§ **WHAT THIS TASK INVOLVES**: Print every record exactly, with nothing added or left out.

§ **RECORDS SHOWN**:
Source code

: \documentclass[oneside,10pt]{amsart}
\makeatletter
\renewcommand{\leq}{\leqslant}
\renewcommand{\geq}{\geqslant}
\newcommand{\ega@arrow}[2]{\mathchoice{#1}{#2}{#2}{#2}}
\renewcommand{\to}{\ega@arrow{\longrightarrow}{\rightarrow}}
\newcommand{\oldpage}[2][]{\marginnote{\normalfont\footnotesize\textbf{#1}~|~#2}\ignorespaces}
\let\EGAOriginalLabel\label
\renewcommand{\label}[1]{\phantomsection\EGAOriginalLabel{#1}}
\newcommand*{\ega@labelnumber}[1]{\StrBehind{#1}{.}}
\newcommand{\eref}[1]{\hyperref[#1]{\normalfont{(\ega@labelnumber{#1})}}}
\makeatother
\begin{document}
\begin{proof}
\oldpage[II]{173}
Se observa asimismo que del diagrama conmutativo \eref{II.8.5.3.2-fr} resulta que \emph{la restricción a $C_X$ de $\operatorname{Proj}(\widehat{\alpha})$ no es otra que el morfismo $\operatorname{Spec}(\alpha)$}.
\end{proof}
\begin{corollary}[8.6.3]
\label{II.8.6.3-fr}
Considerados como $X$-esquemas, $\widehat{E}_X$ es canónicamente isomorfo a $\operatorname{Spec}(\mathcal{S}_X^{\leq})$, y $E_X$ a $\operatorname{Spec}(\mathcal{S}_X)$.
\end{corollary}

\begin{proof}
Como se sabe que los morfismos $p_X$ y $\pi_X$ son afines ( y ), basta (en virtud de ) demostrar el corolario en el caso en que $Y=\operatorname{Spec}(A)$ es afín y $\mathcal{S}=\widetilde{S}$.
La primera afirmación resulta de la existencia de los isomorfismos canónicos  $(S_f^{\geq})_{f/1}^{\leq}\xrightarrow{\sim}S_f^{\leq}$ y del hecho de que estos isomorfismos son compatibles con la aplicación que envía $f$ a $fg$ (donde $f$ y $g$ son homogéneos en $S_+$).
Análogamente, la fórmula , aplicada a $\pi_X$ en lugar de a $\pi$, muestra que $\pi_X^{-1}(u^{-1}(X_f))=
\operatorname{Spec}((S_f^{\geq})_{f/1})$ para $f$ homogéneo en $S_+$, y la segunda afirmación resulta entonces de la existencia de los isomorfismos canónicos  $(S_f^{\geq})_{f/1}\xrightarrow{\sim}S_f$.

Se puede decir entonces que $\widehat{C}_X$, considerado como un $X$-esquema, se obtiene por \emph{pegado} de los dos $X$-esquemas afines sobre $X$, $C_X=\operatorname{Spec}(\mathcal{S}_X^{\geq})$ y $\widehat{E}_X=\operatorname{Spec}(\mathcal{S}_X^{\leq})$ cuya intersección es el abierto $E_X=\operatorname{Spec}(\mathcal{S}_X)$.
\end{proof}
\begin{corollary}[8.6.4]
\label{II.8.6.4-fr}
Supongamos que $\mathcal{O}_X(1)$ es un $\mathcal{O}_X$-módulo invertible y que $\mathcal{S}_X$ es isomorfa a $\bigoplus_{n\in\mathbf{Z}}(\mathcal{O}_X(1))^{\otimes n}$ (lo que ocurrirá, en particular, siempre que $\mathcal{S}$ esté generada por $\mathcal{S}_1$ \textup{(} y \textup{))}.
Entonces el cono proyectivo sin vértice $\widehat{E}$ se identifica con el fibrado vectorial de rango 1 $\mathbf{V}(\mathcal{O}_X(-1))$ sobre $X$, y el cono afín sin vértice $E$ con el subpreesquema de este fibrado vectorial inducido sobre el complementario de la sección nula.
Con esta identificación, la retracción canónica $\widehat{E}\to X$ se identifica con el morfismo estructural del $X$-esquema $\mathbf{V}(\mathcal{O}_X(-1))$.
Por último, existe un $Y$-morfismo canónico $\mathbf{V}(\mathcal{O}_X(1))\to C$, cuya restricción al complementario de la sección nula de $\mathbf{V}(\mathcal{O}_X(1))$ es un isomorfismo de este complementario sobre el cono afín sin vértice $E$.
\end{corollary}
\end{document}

§ **YOUR SOLUTION**:
Source code

: \documentclass[oneside,10pt]{amsart}
\makeatletter
\renewcommand{\leq}{\leqslant}
\renewcommand{\geq}{\geqslant}
\newcommand{\ega@arrow}[2]{\mathchoice{#1}{#2}{#2}{#2}}
\renewcommand{\to}{\ega@arrow{\longrightarrow}{\rightarrow}}
\newcommand{\oldpage}[2][]{\marginnote{\normalfont\footnotesize\textbf{#1}~|~#2}\ignorespaces}
\let\EGAOriginalLabel\label
\renewcommand{\label}[1]{\phantomsection\EGAOriginalLabel{#1}}
\newcommand*{\ega@labelnumber}[1]{\StrBehind{#1}{.}}
\newcommand{\eref}[1]{\hyperref[#1]{\normalfont{(\ega@labelnumber{#1})}}}
\makeatother
\begin{document}
\begin{proof}
\oldpage[II]{173}
Se observa asimismo que del diagrama conmutativo \eref{II.8.5.3.2-fr} resulta que \emph{la restricción a $C_X$ de $\operatorname{Proj}(\widehat{\alpha})$ no es otra que el morfismo $\operatorname{Spec}(\alpha)$}.
\end{proof}
\begin{corollary}[8.6.3]
\label{II.8.6.3-fr}
Considerados como $X$-esquemas, $\widehat{E}_X$ es canónicamente isomorfo a $\operatorname{Spec}(\mathcal{S}_X^{\leq})$, y $E_X$ a $\operatorname{Spec}(\mathcal{S}_X)$.
\end{corollary}

\begin{proof}
Como se sabe que los morfismos $p_X$ y $\pi_X$ son afines ( y ), basta (en virtud de ) demostrar el corolario en el caso en que $Y=\operatorname{Spec}(A)$ es afín y $\mathcal{S}=\widetilde{S}$.
La primera afirmación resulta de la existencia de los isomorfismos canónicos  $(S_f^{\geq})_{f/1}^{\leq}\xrightarrow{\sim}S_f^{\leq}$ y del hecho de que estos isomorfismos son compatibles con la aplicación que envía $f$ a $fg$ (donde $f$ y $g$ son homogéneos en $S_+$).
Análogamente, la fórmula , aplicada a $\pi_X$ en lugar de a $\pi$, muestra que $\pi_X^{-1}(u^{-1}(X_f))=
\operatorname{Spec}((S_f^{\geq})_{f/1})$ para $f$ homogéneo en $S_+$, y la segunda afirmación resulta entonces de la existencia de los isomorfismos canónicos  $(S_f^{\geq})_{f/1}\xrightarrow{\sim}S_f$.

Se puede decir entonces que $\widehat{C}_X$, considerado como un $X$-esquema, se obtiene por \emph{pegado} de los dos $X$-esquemas afines sobre $X$, $C_X=\operatorname{Spec}(\mathcal{S}_X^{\geq})$ y $\widehat{E}_X=\operatorname{Spec}(\mathcal{S}_X^{\leq})$ cuya intersección es el abierto $E_X=\operatorname{Spec}(\mathcal{S}_X)$.
\end{proof}
\begin{corollary}[8.6.4]
\label{II.8.6.4-fr}
Supongamos que $\mathcal{O}_X(1)$ es un $\mathcal{O}_X$-módulo invertible y que $\mathcal{S}_X$ es isomorfa a $\bigoplus_{n\in\mathbf{Z}}(\mathcal{O}_X(1))^{\otimes n}$ (lo que ocurrirá, en particular, siempre que $\mathcal{S}$ esté generada por $\mathcal{S}_1$ \textup{(} y \textup{))}.
Entonces el cono proyectivo sin vértice $\widehat{E}$ se identifica con el fibrado vectorial de rango 1 $\mathbf{V}(\mathcal{O}_X(-1))$ sobre $X$, y el cono afín sin vértice $E$ con el subpreesquema de este fibrado vectorial inducido sobre el complementario de la sección nula.
Con esta identificación, la retracción canónica $\widehat{E}\to X$ se identifica con el morfismo estructural del $X$-esquema $\mathbf{V}(\mathcal{O}_X(-1))$.
Por último, existe un $Y$-morfismo canónico $\mathbf{V}(\mathcal{O}_X(1))\to C$, cuya restricción al complementario de la sección nula de $\mathbf{V}(\mathcal{O}_X(1))$ es un isomorfismo de este complementario sobre el cono afín sin vértice $E$.
\end{corollary}
\end{document}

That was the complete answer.